Cabrera also said the Bush plan is not new money, and in fact dedicates less to INS streamlining than proposals backed by Gore and the Clinton administration. This year's Clinton budget calls for a $124 million increase in INS funding.
So while Bush scored major points among Latino leaders for just showing up, as well as focusing on education and improving minority test scores in Texas, those leaders are divided about his actual proposals for INS reform. Meanwhile, the Bush campaign has staked out a careful middle ground on the issue, allowing Bush to focus on a critique of the INS rather than step in the quagmire of immigration policy.
But immigration policy continues to be a volatile issue. "It's not being talked about so much now, because unemployment is at an all-time low, times are good," said Arturo Vargas, executive director of the National Association of Latino Elected Officials. "But we'll see what happens when things aren't quite so good."
Some people aren't waiting. Reform Party candidate Pat Buchanan, who rode an isolationist platform to victory in the 1996 GOP New Hampshire primary, continues to make immigration a centerpiece of his campaign. On his campaign Web site, Buchanan writes: "This year, 1.3 million more immigrants will pour into the U.S. -- 400,000 of them illegal aliens. If America is to survive as 'one nation,' we must take an immigration 'time out' to mend the melting pot."

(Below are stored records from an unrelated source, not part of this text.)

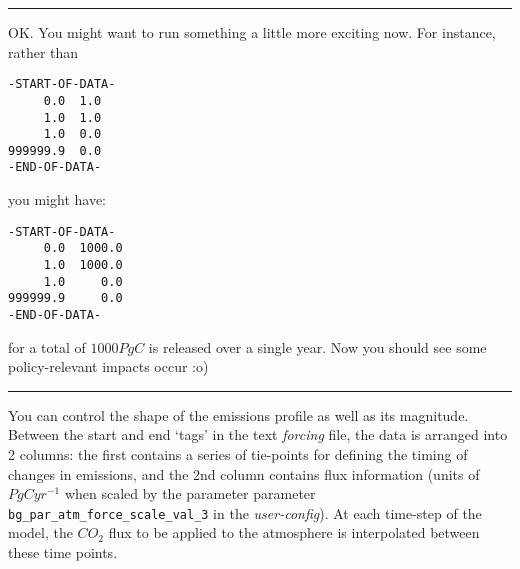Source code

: \vspace{1mm} \noindent\rule{4cm}{0.1mm} \vspace{2mm}

\noindent OK. You might want to run something a little more exciting now. For instance, rather than
\vspace{-2pt}\footnotesize\begin{verbatim}
-START-OF-DATA-
     0.0  1.0
     1.0  1.0
     1.0  0.0
999999.9  0.0
-END-OF-DATA-
\end{verbatim}\normalsize\vspace{-2pt}
you might have:
\vspace{-2pt}\footnotesize\begin{verbatim}
-START-OF-DATA-
     0.0  1000.0
     1.0  1000.0
     1.0     0.0
999999.9     0.0
-END-OF-DATA-
\end{verbatim}\normalsize\vspace{-2pt}
for a total of \(1000 PgC\) is released over a single year. Now you should see some policy-relevant impacts occur :o)

\vspace{1mm} \noindent\rule{4cm}{0.1mm} \vspace{2mm}

\noindent You can control the shape of the emissions profile as well as its magnitude. Between the start and end ‘tags’ in the text \textit{forcing} file, the data is arranged into 2 columns: the first contains a series of tie-points for defining the timing of changes in emissions, and the 2nd column contains flux information (units of \(PgC yr^{-1}\) when scaled by the parameter parameter \texttt{bg\_par\_atm\_force\_scale\_val\_3} in the \textit{user-config}). At each time-step of the model, the \(CO_{2}\) flux to be applied to the atmosphere is interpolated between these time points.

\newpage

But with Bush at the helm of the Republican Party, the issue has been played down during the 2000 campaign. When Bush talks immigration, it is only to bash the INS, which, in the Latino community in particular, is always good politics. And many Latinos say his message is beginning to resonate.
"I thought he has really honed in on the major themes that Latino voters are looking at," said Vargas after Bush's San Diego speech last week. "He's talked about education, naturalization and the INS, as well as a lot of economic development issues. I think he's been very effective at communicating his message."
Vargas also vouched for Bush's Latino bona fides, saying the Texas governor stood in opposition to his party's anti-immigration fervor in the mid '90s, which dominated the political debate in California in 1994. "While all the anti-immigrant stuff was going on in California, many folks pointed to George Bush as an example of a Republican governor who was very different. So yes, people were screaming for Republican blood in California in 1996 and '98, but at the same time, there was always an acknowledgement that Bush was a very different kind of Republican."
After the GOP was decimated in California in 1998, in large part because of the rise of the Latino vote, the party turned to Bush to stop the bleeding. But, said La Raza's Navarrete, it remains to be seen whether Bush can stop Latinos from voting overwhelmingly Democratic, particularly in California. In 1996 and 1998, Republicans at the top of the ticket have struggled to receive 20 percent of the Latino vote.
"The damage that Pete Wilson did on behalf of the Republican Party in 1994 cannot be underestimated," she said. "People here have very long memories, and those wounds aren't going to heal anytime soon. But Governor Bush is trying. Now, we're the soccer moms of the current election cycle."